A particularly positive move for investors and corporates is the revised taxation of share buybacks: proceeds are now taxed as capital gains for all shareholders, addressing past anomalies and aligning buybacks more equitably with other equity distributions. This promotes fairness for minority shareholders while curbing potential tax arbitrage—corporate promoters face an effective 22% rate, non-corporate at 30% via additional levies. Overall, it streamlines corporate capital allocation, reduces differential treatment, and could encourage more transparent shareholder returns without excessive complexity.
On the flip side, the hike in Securities Transaction Tax (STT) on futures and options—futures to 0.05% (from 0.02%) and options premium/exercise to 0.15% (from 0.1%/0.125%)—is a negative for active traders and the derivatives ecosystem. It raises transaction costs, potentially curbing speculative volumes, impacting liquidity in F&O, and contributing to immediate market pressure (e.g., Sensex/Nifty drops post-announcement). While aimed at moderating excessive derivatives activity and boosting revenue, it could dampen retail participation in a bull phase and affect broking revenues short-term.
Net-net, this is a growth-focused, simplification-heavy budget with strong welfare and infra underpinnings—balanced by prudent revenue measures. The buyback tweak is a clear win for equity market health, while the STT increase tempers enthusiasm in high-frequency trading circles. Execution and market adaptation will define its success in the coming year.”
QUOTE 2:
By Mr. Aditya Mulki, CEO, Navi AMC Ltd
“Overall the budget has prioritized all the right initiatives from fiscal responsibility, continued capital expenditure to a rare earth corridor and the market reaction is much more of a knee jerk reaction in our view to the increase in STT on futures and no decrease in capital gains tax.
This is a move in the right direction and to an extent expected to negate the impact of FII outflows which has led to the rupee deteriorating sharply against the USD. Unlike institutional FPIs, which often “exit” en masse during global shocks, NRIs tend to have a longer-term investment horizon and could act as a cushion to FII outflows.
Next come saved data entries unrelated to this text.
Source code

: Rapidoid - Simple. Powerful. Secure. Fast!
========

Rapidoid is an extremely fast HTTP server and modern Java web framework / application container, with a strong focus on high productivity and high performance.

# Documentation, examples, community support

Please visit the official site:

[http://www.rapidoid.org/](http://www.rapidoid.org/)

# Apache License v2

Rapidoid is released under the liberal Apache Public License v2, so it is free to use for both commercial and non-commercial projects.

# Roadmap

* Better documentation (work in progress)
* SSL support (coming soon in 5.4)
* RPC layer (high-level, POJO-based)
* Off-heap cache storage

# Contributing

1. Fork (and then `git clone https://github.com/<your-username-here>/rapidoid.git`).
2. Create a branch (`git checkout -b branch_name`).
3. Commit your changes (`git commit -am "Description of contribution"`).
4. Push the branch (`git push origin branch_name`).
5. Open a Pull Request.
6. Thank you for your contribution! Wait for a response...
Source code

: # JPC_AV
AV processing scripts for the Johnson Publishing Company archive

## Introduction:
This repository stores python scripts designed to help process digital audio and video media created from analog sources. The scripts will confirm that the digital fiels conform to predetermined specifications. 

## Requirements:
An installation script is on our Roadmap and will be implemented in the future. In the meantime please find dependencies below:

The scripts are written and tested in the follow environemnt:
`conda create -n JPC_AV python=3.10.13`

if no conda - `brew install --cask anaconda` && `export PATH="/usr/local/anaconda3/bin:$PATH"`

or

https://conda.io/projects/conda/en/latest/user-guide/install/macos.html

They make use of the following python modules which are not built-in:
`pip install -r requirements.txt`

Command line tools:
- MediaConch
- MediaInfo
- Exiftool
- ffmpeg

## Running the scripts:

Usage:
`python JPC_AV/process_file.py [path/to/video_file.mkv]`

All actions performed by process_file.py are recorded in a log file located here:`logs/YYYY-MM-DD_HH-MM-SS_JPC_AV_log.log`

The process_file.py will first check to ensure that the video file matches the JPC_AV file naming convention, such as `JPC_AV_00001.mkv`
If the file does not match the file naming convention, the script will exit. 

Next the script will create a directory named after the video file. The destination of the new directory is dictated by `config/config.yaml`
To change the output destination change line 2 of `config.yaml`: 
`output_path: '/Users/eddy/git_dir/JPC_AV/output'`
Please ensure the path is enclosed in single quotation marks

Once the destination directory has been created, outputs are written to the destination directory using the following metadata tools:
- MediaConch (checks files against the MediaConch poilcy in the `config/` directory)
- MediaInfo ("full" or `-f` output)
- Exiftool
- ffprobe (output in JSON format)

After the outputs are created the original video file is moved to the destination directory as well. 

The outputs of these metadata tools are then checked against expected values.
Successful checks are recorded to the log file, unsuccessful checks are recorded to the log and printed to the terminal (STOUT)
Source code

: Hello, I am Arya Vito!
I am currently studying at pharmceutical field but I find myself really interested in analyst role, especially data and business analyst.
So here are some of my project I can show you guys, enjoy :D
The government fulfilled its commitment made in 2021–22 to reduce the fiscal deficit below 4.5% of GDP by 2025–26. The fiscal deficit for 2025–26 is estimated at 4.4% of GDP. For 2026–27, the fiscal deficit is expected to further decline to 4.3% of GDP.
Impact This signals a transition to long term fiscal stability. Lowering the fiscal deficit while maintaining its infrastructure push will help in driving GDP growth. This also makes the country attractive for FPI investments as it signals fiscal responsibility and long tern currency stability.
In very short “the budget is a structurally responsible one and not one on rhetoric. In the long run this should be structurally positive for equities, and we are not too worried about the short term reaction”.